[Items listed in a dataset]
- Opening Delimiter -

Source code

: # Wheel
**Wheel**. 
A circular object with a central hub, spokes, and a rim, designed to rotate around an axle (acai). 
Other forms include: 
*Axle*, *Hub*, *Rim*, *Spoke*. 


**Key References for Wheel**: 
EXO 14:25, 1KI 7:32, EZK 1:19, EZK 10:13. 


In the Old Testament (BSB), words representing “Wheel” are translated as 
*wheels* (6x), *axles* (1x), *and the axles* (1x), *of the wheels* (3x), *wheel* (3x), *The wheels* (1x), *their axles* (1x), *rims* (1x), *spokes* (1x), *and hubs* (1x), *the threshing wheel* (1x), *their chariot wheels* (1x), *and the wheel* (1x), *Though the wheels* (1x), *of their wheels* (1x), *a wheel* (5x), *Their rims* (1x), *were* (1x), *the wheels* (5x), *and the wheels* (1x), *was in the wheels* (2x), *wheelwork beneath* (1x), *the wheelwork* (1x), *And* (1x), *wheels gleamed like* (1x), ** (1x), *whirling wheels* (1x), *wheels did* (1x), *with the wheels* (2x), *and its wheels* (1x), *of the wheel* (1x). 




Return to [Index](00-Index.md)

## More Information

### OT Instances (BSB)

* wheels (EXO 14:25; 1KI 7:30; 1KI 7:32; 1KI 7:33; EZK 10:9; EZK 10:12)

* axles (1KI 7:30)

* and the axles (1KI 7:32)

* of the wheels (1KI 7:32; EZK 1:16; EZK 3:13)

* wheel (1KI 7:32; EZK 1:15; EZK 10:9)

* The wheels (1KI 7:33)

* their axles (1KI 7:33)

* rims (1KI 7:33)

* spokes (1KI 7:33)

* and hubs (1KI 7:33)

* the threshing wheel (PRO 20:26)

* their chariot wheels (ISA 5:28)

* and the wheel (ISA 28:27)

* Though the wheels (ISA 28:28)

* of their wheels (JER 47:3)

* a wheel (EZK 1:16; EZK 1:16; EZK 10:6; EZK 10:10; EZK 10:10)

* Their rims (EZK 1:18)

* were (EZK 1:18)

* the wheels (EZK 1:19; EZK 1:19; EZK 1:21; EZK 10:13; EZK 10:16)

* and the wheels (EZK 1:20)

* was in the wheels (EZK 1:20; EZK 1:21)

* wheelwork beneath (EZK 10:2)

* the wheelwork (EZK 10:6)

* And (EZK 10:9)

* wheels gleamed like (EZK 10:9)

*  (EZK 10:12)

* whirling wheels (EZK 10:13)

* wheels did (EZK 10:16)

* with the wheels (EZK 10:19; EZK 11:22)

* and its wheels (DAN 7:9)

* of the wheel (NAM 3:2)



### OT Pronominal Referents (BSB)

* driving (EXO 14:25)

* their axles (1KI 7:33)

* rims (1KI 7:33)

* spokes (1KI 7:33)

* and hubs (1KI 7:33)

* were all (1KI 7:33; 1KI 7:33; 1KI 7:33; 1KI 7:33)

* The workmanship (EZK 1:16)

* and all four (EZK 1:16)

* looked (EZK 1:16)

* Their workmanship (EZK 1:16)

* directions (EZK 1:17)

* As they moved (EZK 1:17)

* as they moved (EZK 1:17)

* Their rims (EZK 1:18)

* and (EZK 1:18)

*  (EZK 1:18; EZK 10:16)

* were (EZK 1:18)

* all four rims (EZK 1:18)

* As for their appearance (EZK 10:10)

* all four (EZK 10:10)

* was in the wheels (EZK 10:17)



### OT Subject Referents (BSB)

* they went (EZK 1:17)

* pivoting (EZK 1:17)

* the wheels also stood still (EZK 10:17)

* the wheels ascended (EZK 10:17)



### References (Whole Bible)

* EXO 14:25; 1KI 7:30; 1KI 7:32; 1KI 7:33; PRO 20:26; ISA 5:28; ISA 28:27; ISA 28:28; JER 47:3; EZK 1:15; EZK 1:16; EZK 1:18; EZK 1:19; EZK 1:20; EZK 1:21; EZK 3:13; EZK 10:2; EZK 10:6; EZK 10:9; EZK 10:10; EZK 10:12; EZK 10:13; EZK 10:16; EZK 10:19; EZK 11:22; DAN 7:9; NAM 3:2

- Closing Delimiter -
- Opening Delimiter -

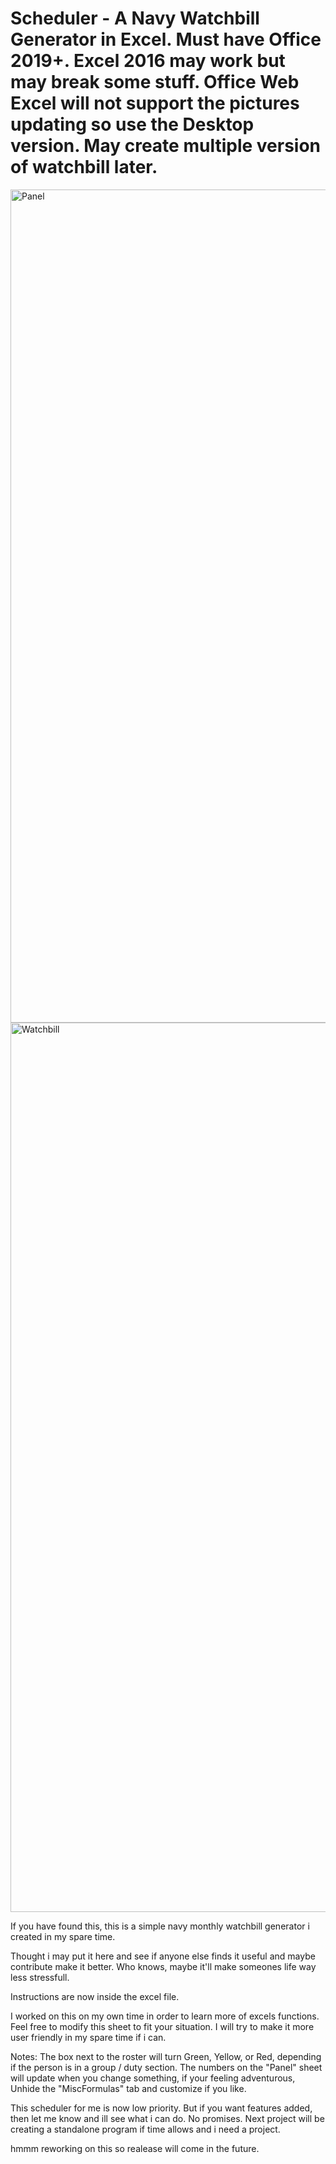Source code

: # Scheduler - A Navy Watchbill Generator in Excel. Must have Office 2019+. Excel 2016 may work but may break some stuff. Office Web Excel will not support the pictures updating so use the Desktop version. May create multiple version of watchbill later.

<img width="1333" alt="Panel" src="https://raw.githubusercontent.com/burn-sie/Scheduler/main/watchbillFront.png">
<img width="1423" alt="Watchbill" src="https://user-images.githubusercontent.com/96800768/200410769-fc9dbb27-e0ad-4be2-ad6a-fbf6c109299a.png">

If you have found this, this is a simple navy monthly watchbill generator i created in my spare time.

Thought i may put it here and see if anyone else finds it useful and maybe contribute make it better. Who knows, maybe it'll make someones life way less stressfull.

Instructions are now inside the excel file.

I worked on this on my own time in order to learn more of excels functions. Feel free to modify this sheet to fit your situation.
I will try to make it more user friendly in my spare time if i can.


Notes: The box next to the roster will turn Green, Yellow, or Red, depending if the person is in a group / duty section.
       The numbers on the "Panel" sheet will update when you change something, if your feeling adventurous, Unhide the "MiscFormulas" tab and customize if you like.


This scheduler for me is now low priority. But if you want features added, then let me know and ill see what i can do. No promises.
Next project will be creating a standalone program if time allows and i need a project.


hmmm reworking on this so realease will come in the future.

- Closing Delimiter -

Reproduce the entries above exactly, but only the lines between the line holding "four (EZK 1:16)" and the line holding "four (EZK 10:10)", inclusive.

* and all four (EZK 1:16)

* looked (EZK 1:16)

* Their workmanship (EZK 1:16)

* directions (EZK 1:17)

* As they moved (EZK 1:17)

* as they moved (EZK 1:17)

* Their rims (EZK 1:18)

* and (EZK 1:18)

*  (EZK 1:18; EZK 10:16)

* were (EZK 1:18)

* all four rims (EZK 1:18)

* As for their appearance (EZK 10:10)

* all four (EZK 10:10)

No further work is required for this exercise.